# [Work to complete]
Your task is to output the data exactly as it stands.

# [Excerpted data]
-- Opening Marker --

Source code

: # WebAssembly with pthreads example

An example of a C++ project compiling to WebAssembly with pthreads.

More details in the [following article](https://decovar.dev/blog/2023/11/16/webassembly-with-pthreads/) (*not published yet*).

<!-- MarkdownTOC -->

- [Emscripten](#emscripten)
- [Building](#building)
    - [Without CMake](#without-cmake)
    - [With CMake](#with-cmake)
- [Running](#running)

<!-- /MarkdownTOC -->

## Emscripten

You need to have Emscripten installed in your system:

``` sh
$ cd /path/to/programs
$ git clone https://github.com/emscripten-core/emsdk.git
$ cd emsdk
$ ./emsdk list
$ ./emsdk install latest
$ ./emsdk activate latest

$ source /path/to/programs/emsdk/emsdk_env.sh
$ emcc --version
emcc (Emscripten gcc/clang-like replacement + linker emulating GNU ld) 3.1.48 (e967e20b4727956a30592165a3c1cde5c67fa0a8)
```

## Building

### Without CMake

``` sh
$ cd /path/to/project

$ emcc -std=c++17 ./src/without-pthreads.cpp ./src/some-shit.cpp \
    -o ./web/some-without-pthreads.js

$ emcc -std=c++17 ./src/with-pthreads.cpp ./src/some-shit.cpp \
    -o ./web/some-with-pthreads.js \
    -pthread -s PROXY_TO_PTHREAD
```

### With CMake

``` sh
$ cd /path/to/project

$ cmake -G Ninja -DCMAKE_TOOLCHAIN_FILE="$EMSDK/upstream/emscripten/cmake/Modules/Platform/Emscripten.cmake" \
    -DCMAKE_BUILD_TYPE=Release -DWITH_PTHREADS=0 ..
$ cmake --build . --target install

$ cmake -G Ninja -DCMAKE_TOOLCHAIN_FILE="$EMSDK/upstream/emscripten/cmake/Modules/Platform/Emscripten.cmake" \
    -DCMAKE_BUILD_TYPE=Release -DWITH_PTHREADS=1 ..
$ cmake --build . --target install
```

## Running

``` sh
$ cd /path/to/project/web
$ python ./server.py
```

-- Closing Marker --

# [Response to the exercise]
Source code

: # WebAssembly with pthreads example

An example of a C++ project compiling to WebAssembly with pthreads.

More details in the [following article](https://decovar.dev/blog/2023/11/16/webassembly-with-pthreads/) (*not published yet*).

<!-- MarkdownTOC -->

- [Emscripten](#emscripten)
- [Building](#building)
    - [Without CMake](#without-cmake)
    - [With CMake](#with-cmake)
- [Running](#running)

<!-- /MarkdownTOC -->

## Emscripten

You need to have Emscripten installed in your system:

``` sh
$ cd /path/to/programs
$ git clone https://github.com/emscripten-core/emsdk.git
$ cd emsdk
$ ./emsdk list
$ ./emsdk install latest
$ ./emsdk activate latest

$ source /path/to/programs/emsdk/emsdk_env.sh
$ emcc --version
emcc (Emscripten gcc/clang-like replacement + linker emulating GNU ld) 3.1.48 (e967e20b4727956a30592165a3c1cde5c67fa0a8)
```

## Building

### Without CMake

``` sh
$ cd /path/to/project

$ emcc -std=c++17 ./src/without-pthreads.cpp ./src/some-shit.cpp \
    -o ./web/some-without-pthreads.js

$ emcc -std=c++17 ./src/with-pthreads.cpp ./src/some-shit.cpp \
    -o ./web/some-with-pthreads.js \
    -pthread -s PROXY_TO_PTHREAD
```

### With CMake

``` sh
$ cd /path/to/project

$ cmake -G Ninja -DCMAKE_TOOLCHAIN_FILE="$EMSDK/upstream/emscripten/cmake/Modules/Platform/Emscripten.cmake" \
    -DCMAKE_BUILD_TYPE=Release -DWITH_PTHREADS=0 ..
$ cmake --build . --target install

$ cmake -G Ninja -DCMAKE_TOOLCHAIN_FILE="$EMSDK/upstream/emscripten/cmake/Modules/Platform/Emscripten.cmake" \
    -DCMAKE_BUILD_TYPE=Release -DWITH_PTHREADS=1 ..
$ cmake --build . --target install
```

## Running

``` sh
$ cd /path/to/project/web
$ python ./server.py
```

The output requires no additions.